As reported in The Lancet by Becker et al, an interim analysis of a European phase II study (ADMEC-O) showed that adjuvant nivolumab was associated with a numeric benefit in disease-free survival vs observation in patients with completely resected Merkel cell carcinoma.
Study Details
In the open-label trial, 179 patients from sites in Germany and the Netherlands were randomly assigned 2:1 between October 2014 and August 2020 to receive nivolumab at 480 mg every 4 weeks for 1 year (n = 118) or observation (n = 61). Adjuvant radiotherapy was more common in the control group (surgery plus radiotherapy in 74% vs 50%). The primary endpoint was landmark disease-free survival at 12 and 24 months in the intention-to-treat population.
Disease-Free Survival
Median follow-up at interim analysis was 24.3 months (interquartile range = 19.2–33.4 months). Median disease-free survival was not reached in either group. For the nivolumab group vs the control group, disease-free survival was 85% (95% confidence interval [CI] = 77%–91%) vs 77% (95% CI = 64%–86%) at 1 year and 84% (95% CI = 76%–90%) vs 73% (95% CI = 59%–83%) at 2 years (hazard ratio [HR] = 0.58, 95% CI = 0.30–1.12).
KEY POINTS
- Disease-free survival was 85% in the nivolumab group vs 77% in the control group at 1 year.
- Rates at 2 years were 84% vs 73%.
Overall survival results were not mature. For the nivolumab group vs the control group, overall survival was 94% (95% CI = 87%–97%) vs 96% (95% CI = 87%–99%) at 1 year and 94% (95% CI = 87%–97%) vs 92% (95% CI = 80%–97%) at 2 years.
Adverse Events
Grade 3 or 4 adverse events occurred in 48 (42%) of 115 patients who received at least one dose of nivolumab and 7 (11%) of 61 patients in the control group. Adverse events were considered treatment-related in 20% of the nivolumab group; the most commonly reported events in the nivolumab group were increased lipase (4%) and rash (3%). Treatment-related adverse events led to discontinuation of nivolumab in 21% of patients. Immune-mediated adverse events occurred in 61% of patients in the nivolumab group and were grade 3 or 4 in 16%. No treatment-related deaths were reported.

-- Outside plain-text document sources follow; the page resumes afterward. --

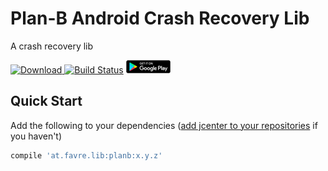 # Plan-B Android Crash Recovery Lib

A crash recovery lib

[![Download](https://api.bintray.com/packages/patrickfav/maven/planb/images/download.svg) ](https://bintray.com/patrickfav/maven/planb/_latestVersion)
[![Build Status](https://travis-ci.org/patrickfav/planb-android.svg?branch=master)](https://travis-ci.org/patrickfav/planb-android)
[![play store banner](doc/playstore_badge_new_sm.png)](https://play.google.com/store/apps/details?id=at.favre.app.planb.demo)

## Quick Start

Add the following to your dependencies ([add jcenter to your repositories](https://developer.android.com/studio/build/index.html#top-level) if you haven't)

```gradle
compile 'at.favre.lib:planb:x.y.z'
```
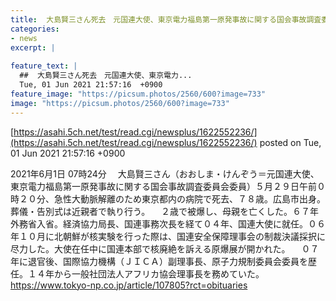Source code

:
 ```yaml
---
title:  大島賢三さん死去　元国連大使、東京電力福島第一原発事故に関する国会事故調査委員会委員  
categories:
- news
excerpt: |
  
feature_text: |
  ##  大島賢三さん死去　元国連大使、東京電力...
  Tue, 01 Jun 2021 21:57:16  +0900
feature_image: "https://picsum.photos/2560/600?image=733"
image: "https://picsum.photos/2560/600?image=733"
---
```


[https://asahi.5ch.net/test/read.cgi/newsplus/1622552236/](https://asahi.5ch.net/test/read.cgi/newsplus/1622552236/)
posted on Tue, 01 Jun 2021 21:57:16  +0900

<!--more-->

2021年6月1日 07時24分 　大島賢三さん（おおしま・けんぞう＝元国連大使、東京電力福島第一原発事故に関する国会事故調査委員会委員）５月２９日午前０時２０分、急性大動脈解離のため東京都内の病院で死去、７８歳。広島市出身。葬儀・告別式は近親者で執り行う。 　２歳で被爆し、母親を亡くした。６７年外務省入省。経済協力局長、国連事務次長を経て０４年、国連大使に就任。０６年１０月に北朝鮮が核実験を行った際は、国連安全保障理事会の制裁決議採択に尽力した。大使在任中に国連本部で核廃絶を訴える原爆展が開かれた。 　０７年に退官後、国際協力機構（ＪＩＣＡ）副理事長、原子力規制委員会委員を歴任。１４年から一般社団法人アフリカ協会理事長を務めていた。 https://www.tokyo-np.co.jp/article/107805?rct=obituaries
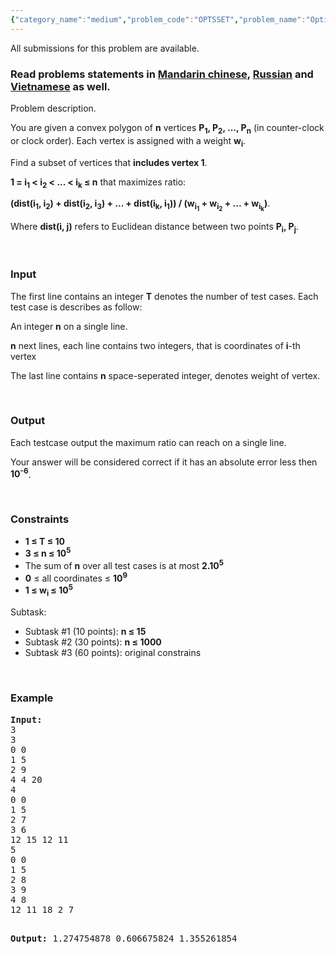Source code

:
 ```yaml
---
{"category_name":"medium","problem_code":"OPTSSET","problem_name":"Optimal Subset","languages_supported":{"0":"ADA","1":"ASM","2":"BASH","3":"BF","4":"C","5":"C99 strict","6":"CAML","7":"CLOJ","8":"CLPS","9":"COB","10":"CPP 4.3.2","11":"CPP 6.3","12":"CPP14","13":"CS2","14":"D","15":"ERL","16":"FORT","17":"FS","18":"GO","19":"HASK","20":"ICK","21":"ICON","22":"JAVA","23":"JS","24":"kotlin","25":"LISP clisp","26":"LISP sbcl","27":"LUA","28":"NEM","29":"NICE","30":"NODEJS","31":"PAS fpc","32":"PAS gpc","33":"PERL","34":"PERL6","35":"PHP","36":"PIKE","37":"PRLG","38":"PYPY","39":"PYTH","40":"PYTH 3.5","41":"RUBY","42":"rust","43":"SCALA","44":"SCM chicken","45":"SCM guile","46":"SCM qobi","47":"ST","48":"swift","49":"TCL","50":"TEXT","51":"WSPC"},"max_timelimit":8,"source_sizelimit":50000,"problem_author":"chemthan","problem_tester":"melfice","date_added":"21-09-2017","tags":{"0":"chemthan","1":"chemthan","2":"ltime53","3":"maths","4":"medium","5":"optimization"},"editorial_url":"https://discuss.codechef.com/problems/OPTSSET","time":{"view_start_date":1509210000,"submit_start_date":1509210000,"visible_start_date":1509210000,"end_date":1735669800},"layout":"problem"}
---
```

<span class="solution-visible-txt">All submissions for this problem are available.</span><h3>Read problems statements in <a target="_blank" 
href="http://www.codechef.com/download/translated/LTIME53/mandarin/OPTSSET.pdf">Mandarin chinese</a>, <a target="_blank" 
href="http://www.codechef.com/download/translated/LTIME53/russian/OPTSSET.pdf">Russian</a> and <a target="_blank" 
href="http://www.codechef.com/download/translated/LTIME53/vietnamese/OPTSSET.pdf">Vietnamese</a> as well.</h3>

<p>Problem description.</p>
<p>You are given a convex polygon of <b>n</b> vertices <b>P<sub>1</sub>, P<sub>2</sub>, ..., P<sub>n</sub></b> (in counter-clock or clock order). Each vertex is assigned with a weight <b>w<sub>i</sub></b>.</p>
<p>Find a subset of vertices that <b>includes vertex 1</b>.</p>
<p><b>1 = i<sub>1</sub> < i<sub>2</sub> < ... < i<sub>k</sub> ≤
 n</b> that maximizes ratio:</p>
<p><b>(dist(i<sub>1</sub>, i<sub>2</sub>) + dist(i<sub>2</sub>, i<sub>3</sub>) + ... + dist(i<sub>k</sub>, i<sub>1</sub>)) / (w<sub>i<sub>1</sub></sub> + w<sub>i<sub>2</sub></sub> + ... + w<sub>i<sub>k</sub></sub>)</b>.</p>
<p>Where <b>dist(i, j)</b> refers to Euclidean distance between two points <b>P<sub>i</sub>, P<sub>j</sub></b>.</p>
<p> </p>


<h3>Input</h3>
<p>The first line contains an integer <b>T</b> denotes the number of test cases. Each test case is describes as follow: </p>
<p>An integer <b>n</b> on a single line.</p>
<p><b>n</b> next lines, each line contains two integers, that is coordinates of <b>i</b>-th vertex</b>
<p>The last line contains <b>n</b> space-seperated integer, denotes weight of vertex.</p>
<p> </p>

<h3>Output</h3>
<p>Each testcase output the maximum ratio can reach on a single line.</p>
<p>Your answer will be considered correct if it has an absolute error less then <b>10<sup>-6</sup></b>.</p>
<p> </p>

<h3>Constraints</h3>
<ul>
<li><b>1 ≤ T ≤ 10</b></li>
<li><b>3 ≤ n ≤ 10<sup>5</sup></b></li>
<li> The sum of <b>n</b> over all test cases is at most <b>2.10<sup>5</sup></b></li>
<li><b>0</b> ≤ all coordinates ≤ <b>10<sup>9</sup></b></li>
<li><b>1 ≤ w<sub>i</sub> ≤ 10<sup>5</sup></b></li>
</ul>
<p></p>
<p>Subtask:</p>
<ul>
<li>Subtask #1 (10 points): <b>n ≤ 15</b></li>
<li>Subtask #2 (30 points): <b>n ≤ 1000</b></li>
<li>Subtask #3 (60 points): original constrains</li>
</ul>
<p> </p>
<h3>Example</h3>
<pre><b>Input:</b>
3
3
0 0
1 5
2 9
4 4 20
4
0 0
1 5
2 7
3 6
12 15 12 11
5
0 0
1 5
2 8
3 9
4 8
12 11 18 2 7

<b>Output:</b>
1.274754878
0.606675824
1.355261854
</pre>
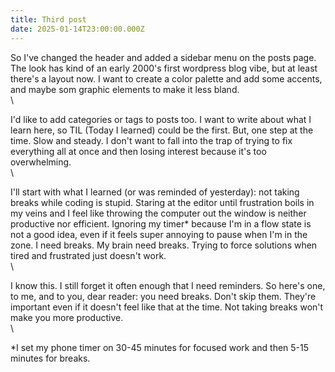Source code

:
 ```yaml
---
title: Third post
date: 2025-01-14T23:00:00.000Z
---
```


So I've changed the header and added a sidebar menu on the posts page. The look has kind of an early 2000's first wordpress blog vibe, but at least there's a layout now. I want to create a color palette and add some accents, and maybe som graphic elements to make it less bland.\
\


I'd like to add categories or tags to posts too. I want to write about what I learn here, so TIL (Today I learned) could be the first. But, one step at the time. Slow and steady. I don't want to fall into the trap of trying to fix everything all at once and then losing interest because it's too overwhelming.\
\


I'll start with what I learned (or was reminded of yesterday): not taking breaks while coding is stupid. Staring at the editor until frustration boils in my veins and I feel like throwing the computer out the window is neither productive nor efficient. Ignoring my timer\* because I'm in a flow state is not a good idea, even if it feels super annoying to pause when I'm in the zone. I need breaks. My brain need breaks. Trying to force solutions when tired and frustrated just doesn't work.\
\


I know this. I still forget it often enough that I need reminders. So here's one, to me, and to you, dear reader: you need breaks. Don't skip them. They're important even if it doesn't feel like that at the time. Not taking breaks won't make you more productive.\
\


\*I set my phone timer on 30-45 minutes for focused work and then 5-15 minutes for breaks.
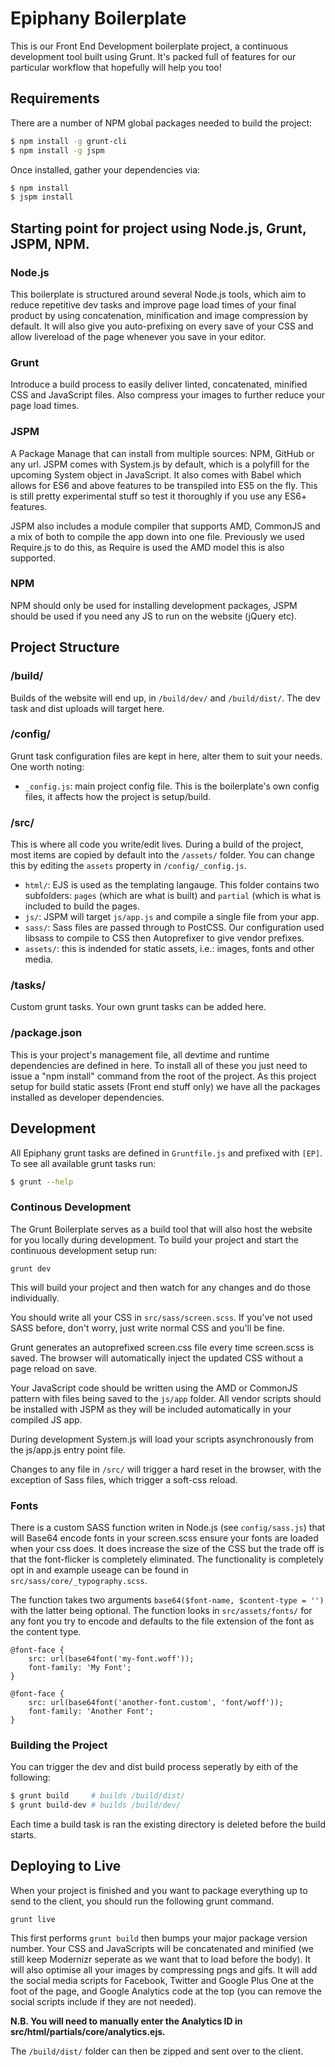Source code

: # Epiphany Boilerplate

This is our Front End Development boilerplate project, a continuous development tool built using Grunt. It's packed full of features for our particular workflow that hopefully will help you too!

## Requirements

There are a number of NPM global packages needed to build the project:

```bash
$ npm install -g grunt-cli
$ npm install -g jspm
```

Once installed, gather your dependencies via:

```bash
$ npm install
$ jspm install
```

## Starting point for project using Node.js, Grunt, JSPM, NPM.

### Node.js

This boilerplate is structured around several Node.js tools, which aim to reduce repetitive dev tasks and improve page load times of your final product by using concatenation, minification and image compression by default. It will also give you auto-prefixing on every save of your CSS and allow livereload of the page whenever you save in your editor.

### Grunt

Introduce a build process to easily deliver linted, concatenated, minified CSS and JavaScript files. Also compress your images to further reduce your page load times.

### JSPM

A Package Manage that can install from multiple sources: NPM, GitHub or any url. JSPM comes with System.js by default, which is a polyfill for the upcoming System object in JavaScript. It also comes with Babel which allows for ES6 and above features to be transpiled into ES5 on the fly. This is still pretty experimental stuff so test it thoroughly if you use any ES6+ features.

JSPM also includes a module compiler that supports AMD, CommonJS and a mix of both to compile the app down into one file. Previously we used Require.js to do this, as Require is used the AMD model this is also supported.

### NPM

NPM should only be used for installing development packages, JSPM should be used if you need any JS to run on the website (jQuery etc).

## Project Structure

### /build/

Builds of the website will end up, in `/build/dev/` and `/build/dist/`. The dev task and dist uploads will target here.

### /config/

Grunt task configuration files are kept in here, alter them to suit your needs. One worth noting:

 - `_config.js`: main project config file. This is the boilerplate's own config files, it affects how the project is setup/build.

### /src/

This is where all code you write/edit lives. During a build of the project, most items are copied by default into the `/assets/` folder. You can change this by editing the `assets` property in `/config/_config.js`.

 - `html/`: EJS is used as the templating langauge. This folder contains two subfolders: `pages` (which are what is built) and `partial` (which is what is included to build the pages.
 - `js/`: JSPM will target `js/app.js` and compile a single file from your app.
 - `sass/`: Sass files are passed through to PostCSS. Our configuration used libsass to compile to CSS then Autoprefixer to give vendor prefixes.
 - `assets/`: this is indended for static assets, i.e.: images, fonts and other media.

### /tasks/

Custom grunt tasks. Your own grunt tasks can be added here.

### /package.json

This is your project's management file, all devtime and runtime dependencies are defined in here. To install all of these you just need to issue a "npm install" command from the root of the project. As this project setup for build static assets (Front end stuff only) we have all the packages installed as developer dependencies.

## Development

All Epiphany grunt tasks are defined in `Gruntfile.js` and prefixed with `[EP]`. To see all available grunt tasks run:

```bash
$ grunt --help
```

### Continous Development

The Grunt Boilerplate serves as a build tool that will also host the website for you locally during development. To build your project and start the continuous development setup run:

```
grunt dev
```

This will build your project and then watch for any changes and do those individually.

You should write all your CSS in `src/sass/screen.scss`. If you've not used SASS before, don't worry, just write normal CSS and you'll be fine.

Grunt generates an autoprefixed screen.css file every time screen.scss is saved. The browser will automatically inject the updated CSS without a page reload on save.

Your JavaScript code should be written using the AMD or CommonJS pattern with files being saved to the `js/app` folder. All vendor scripts should be installed with JSPM as they will be included automatically in your compiled JS app.

During development System.js will load your scripts asynchronously from the js/app.js entry point file.

Changes to any file in `/src/` will trigger a hard reset in the browser, with the exception of Sass files, which trigger a soft-css reload.

### Fonts

There is a custom SASS function writen in Node.js (see `config/sass.js`) that will Base64 encode fonts in your screen.scss ensure your fonts are loaded when your css does. It does increase the size of the CSS but the trade off is that the font-flicker is completely eliminated. The functionality is completely opt in and example useage can be found in `src/sass/core/_typography.scss`.

The function takes two arguments `base64($font-name, $content-type = '')` with the latter being optional. The function looks in `src/assets/fonts/` for any font you try to encode and defaults to the file extension of the font as the content type.

```
@font-face {
    src: url(base64font('my-font.woff'));
    font-family: 'My Font';
}

@font-face {
    src: url(base64font('another-font.custom', 'font/woff'));
    font-family: 'Another Font';
}
```

### Building the Project

You can trigger the dev and dist build process seperatly by eith of the following:

```bash
$ grunt build     # builds /build/dist/
$ grunt build-dev # builds /build/dev/
```

Each time a build task is ran the existing directory is deleted before the build starts.

## Deploying to Live

When your project is finished and you want to package everything up to send to the client, you should run the following grunt command.

```
grunt live
```

This first performs `grunt build` then bumps your major package version number. Your CSS and JavaScripts will be concatenated and minified (we still keep Modernizr seperate as we want that to load before the body). It will also optimise all your images by compressing pngs and gifs. It will add the social media scripts for Facebook, Twitter and Google Plus One at the foot of the page, and Google Analytics code at the top (you can remove the social scripts include if they are not needed).

**N.B. You will need to manually enter the Analytics ID in src/html/partials/core/analytics.ejs.**

The `/build/dist/` folder can then be zipped and sent over to the client.
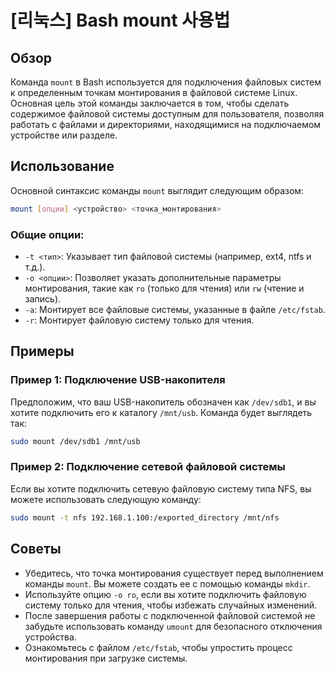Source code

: # [리눅스] Bash mount 사용법

## Обзор
Команда `mount` в Bash используется для подключения файловых систем к определенным точкам монтирования в файловой системе Linux. Основная цель этой команды заключается в том, чтобы сделать содержимое файловой системы доступным для пользователя, позволяя работать с файлами и директориями, находящимися на подключаемом устройстве или разделе.

## Использование
Основной синтаксис команды `mount` выглядит следующим образом:

```bash
mount [опции] <устройство> <точка_монтирования>
```

### Общие опции:
- `-t <тип>`: Указывает тип файловой системы (например, ext4, ntfs и т.д.).
- `-o <опции>`: Позволяет указать дополнительные параметры монтирования, такие как `ro` (только для чтения) или `rw` (чтение и запись).
- `-a`: Монтирует все файловые системы, указанные в файле `/etc/fstab`.
- `-r`: Монтирует файловую систему только для чтения.

## Примеры
### Пример 1: Подключение USB-накопителя
Предположим, что ваш USB-накопитель обозначен как `/dev/sdb1`, и вы хотите подключить его к каталогу `/mnt/usb`. Команда будет выглядеть так:

```bash
sudo mount /dev/sdb1 /mnt/usb
```

### Пример 2: Подключение сетевой файловой системы
Если вы хотите подключить сетевую файловую систему типа NFS, вы можете использовать следующую команду:

```bash
sudo mount -t nfs 192.168.1.100:/exported_directory /mnt/nfs
```

## Советы
- Убедитесь, что точка монтирования существует перед выполнением команды `mount`. Вы можете создать ее с помощью команды `mkdir`.
- Используйте опцию `-o ro`, если вы хотите подключить файловую систему только для чтения, чтобы избежать случайных изменений.
- После завершения работы с подключенной файловой системой не забудьте использовать команду `umount` для безопасного отключения устройства.
- Ознакомьтесь с файлом `/etc/fstab`, чтобы упростить процесс монтирования при загрузке системы.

The investigators concluded, “Adjuvant therapy with nivolumab resulted in an absolute risk reduction of 9% (1-year disease-free survival) and 10% (2-year disease-free survival). The present interim analysis of ADMEC-O might suggest clinical use of nivolumab in this area of unmet medical need. However, overall survival events rates, with 10 events in the active treatment group and 6 events in the half-the-size observation group, are not mature enough to draw conclusions. The explorative data of our trial support the continuation of ongoing, randomized trials in this area. ADMEC-O suggests that adjuvant immunotherapy is clinically feasible in this area of unmet medical need.”
Dirk Schadendorf, MD, of University Hospital Essen, is the corresponding author for The Lancet article.
Disclosure: The study was funded by Bristol Myers Squibb. For full disclosures of the study authors, visit thelancet.com.